▶ **Problem**
Check which lines in the records hold "github" and report how many there are, with no other text.

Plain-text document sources
=== Begin Enclosure ===
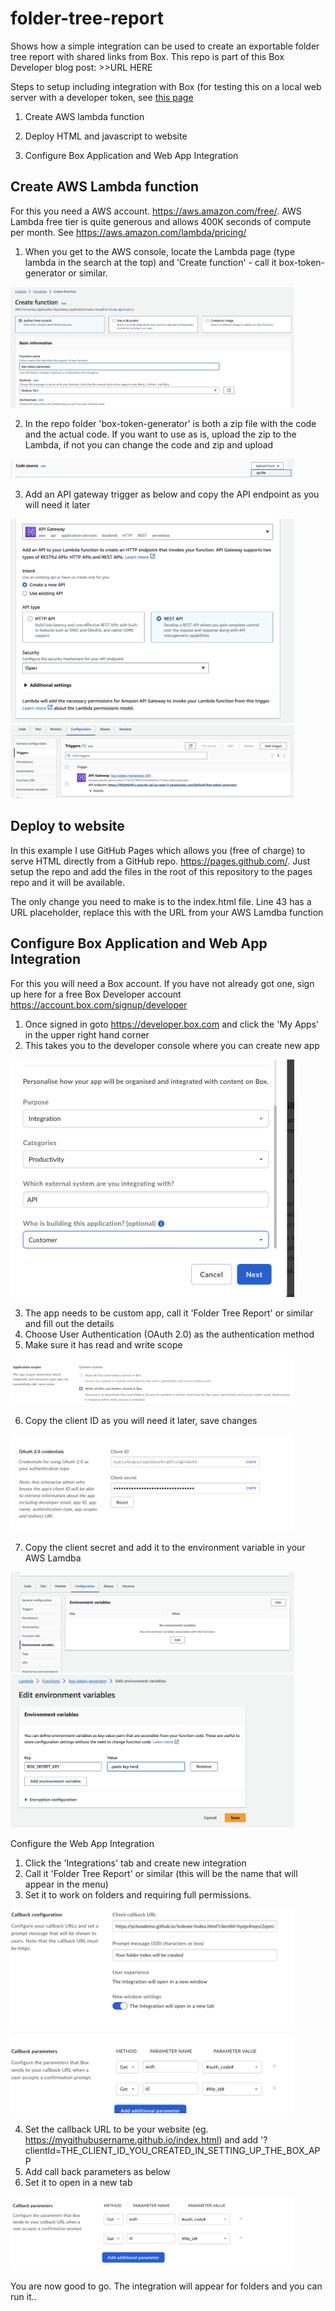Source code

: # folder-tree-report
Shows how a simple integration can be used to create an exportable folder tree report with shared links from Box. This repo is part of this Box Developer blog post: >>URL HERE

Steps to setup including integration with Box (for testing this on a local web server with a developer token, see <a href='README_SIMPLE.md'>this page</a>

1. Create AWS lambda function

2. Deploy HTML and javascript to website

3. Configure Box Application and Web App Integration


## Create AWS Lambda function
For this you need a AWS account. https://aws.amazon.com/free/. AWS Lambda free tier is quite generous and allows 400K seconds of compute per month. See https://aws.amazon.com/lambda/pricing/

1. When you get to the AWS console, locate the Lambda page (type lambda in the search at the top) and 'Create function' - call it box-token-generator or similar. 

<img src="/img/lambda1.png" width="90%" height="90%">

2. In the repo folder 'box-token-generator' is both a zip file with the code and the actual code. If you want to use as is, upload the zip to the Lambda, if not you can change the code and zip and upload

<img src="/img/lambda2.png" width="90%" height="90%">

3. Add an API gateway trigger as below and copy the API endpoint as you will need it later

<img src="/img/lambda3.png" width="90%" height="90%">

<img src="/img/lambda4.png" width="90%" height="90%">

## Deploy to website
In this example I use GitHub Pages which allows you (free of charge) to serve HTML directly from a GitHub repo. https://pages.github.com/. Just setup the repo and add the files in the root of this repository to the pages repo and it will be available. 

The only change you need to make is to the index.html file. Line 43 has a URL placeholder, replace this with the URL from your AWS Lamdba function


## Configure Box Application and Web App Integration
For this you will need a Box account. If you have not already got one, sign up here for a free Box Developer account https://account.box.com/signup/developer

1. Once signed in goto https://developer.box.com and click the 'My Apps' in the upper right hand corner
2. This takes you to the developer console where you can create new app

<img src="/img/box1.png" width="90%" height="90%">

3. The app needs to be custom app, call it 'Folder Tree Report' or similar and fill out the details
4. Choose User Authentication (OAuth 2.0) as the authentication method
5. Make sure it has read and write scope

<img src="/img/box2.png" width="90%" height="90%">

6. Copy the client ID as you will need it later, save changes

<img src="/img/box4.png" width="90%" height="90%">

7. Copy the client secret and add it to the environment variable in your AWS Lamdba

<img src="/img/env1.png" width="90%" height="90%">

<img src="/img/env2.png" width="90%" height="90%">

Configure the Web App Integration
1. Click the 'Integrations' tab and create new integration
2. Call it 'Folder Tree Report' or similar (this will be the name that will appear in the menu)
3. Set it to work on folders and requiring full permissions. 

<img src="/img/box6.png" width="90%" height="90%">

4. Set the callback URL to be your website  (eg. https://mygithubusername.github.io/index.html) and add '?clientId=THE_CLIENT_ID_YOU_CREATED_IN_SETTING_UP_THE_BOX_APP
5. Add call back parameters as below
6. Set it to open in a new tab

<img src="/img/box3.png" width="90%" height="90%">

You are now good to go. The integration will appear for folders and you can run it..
=== End Enclosure ===
▶ **Result of this exercise**
2